While having coffee with a student who is considering a career shift into human resources, we reviewed her resume. There was a lot of information included and, honestly, if I’d received it in response to a posted ad I don’t believe I would have read it in its entirety. There were so many words. She asked me to review it and I did. I quickly lost interest, however, and told her so.
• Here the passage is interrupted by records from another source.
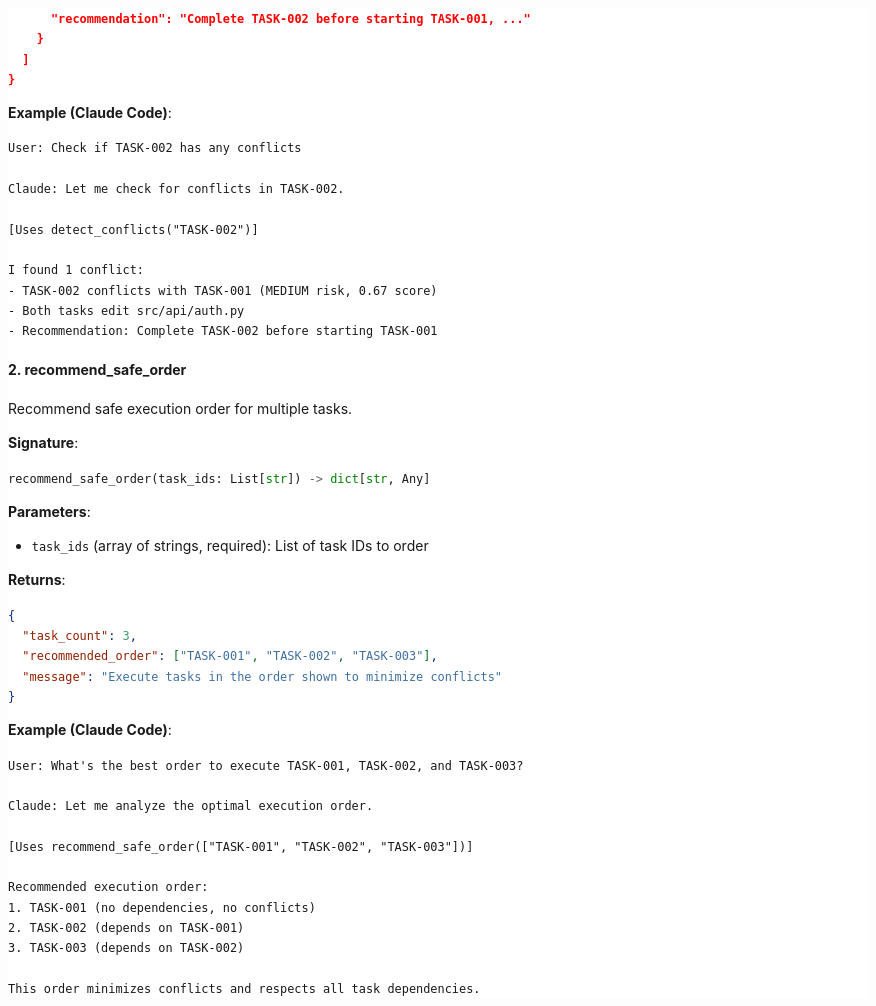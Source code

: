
 ```json
      "recommendation": "Complete TASK-002 before starting TASK-001, ..."
    }
  ]
}
```

**Example (Claude Code)**:
```
User: Check if TASK-002 has any conflicts

Claude: Let me check for conflicts in TASK-002.

[Uses detect_conflicts("TASK-002")]

I found 1 conflict:
- TASK-002 conflicts with TASK-001 (MEDIUM risk, 0.67 score)
- Both tasks edit src/api/auth.py
- Recommendation: Complete TASK-002 before starting TASK-001
```

#### 2. recommend_safe_order

Recommend safe execution order for multiple tasks.

**Signature**:
```python
recommend_safe_order(task_ids: List[str]) -> dict[str, Any]
```

**Parameters**:
- `task_ids` (array of strings, required): List of task IDs to order

**Returns**:
```json
{
  "task_count": 3,
  "recommended_order": ["TASK-001", "TASK-002", "TASK-003"],
  "message": "Execute tasks in the order shown to minimize conflicts"
}
```

**Example (Claude Code)**:
```
User: What's the best order to execute TASK-001, TASK-002, and TASK-003?

Claude: Let me analyze the optimal execution order.

[Uses recommend_safe_order(["TASK-001", "TASK-002", "TASK-003"])]

Recommended execution order:
1. TASK-001 (no dependencies, no conflicts)
2. TASK-002 (depends on TASK-001)
3. TASK-003 (depends on TASK-002)

This order minimizes conflicts and respects all task dependencies.
```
A light bulb went off as we discussed the purpose of a resume—which is to get an interview. She thought the purpose of writing such a detailed resume was to get a job. No, no, no, I told her. Your resume should compel a recruiter to want to speak with you, to learn more about you, to determine if you might be the right fit for their culture. And during the interview, you will decide if that employer offers what you want in a job and in an employer. Ultimately, after your interviews are complete and you receive a job offer, you will decide whether or not that employer has done a good job attracting someone—you—who likes what they have to offer.
Understanding this, she then moved our discussion to her qualifications. She wondered what qualifications she should include in her resume that would identify her as someone with job-relevant experience. I suggested to her that it’s not necessarily about what she is qualified to do; rather, it’s what the hiring manager will hire her to do. This was something she’d never considered. I know because she wanted to remember it and wrote it down.
If we do only work we are qualified to do, we will close the door to new opportunities, to failure, to invention. We will simply keep on doing what we’ve already done. Sure, do what you’re good at, bu then try some other stuff, too!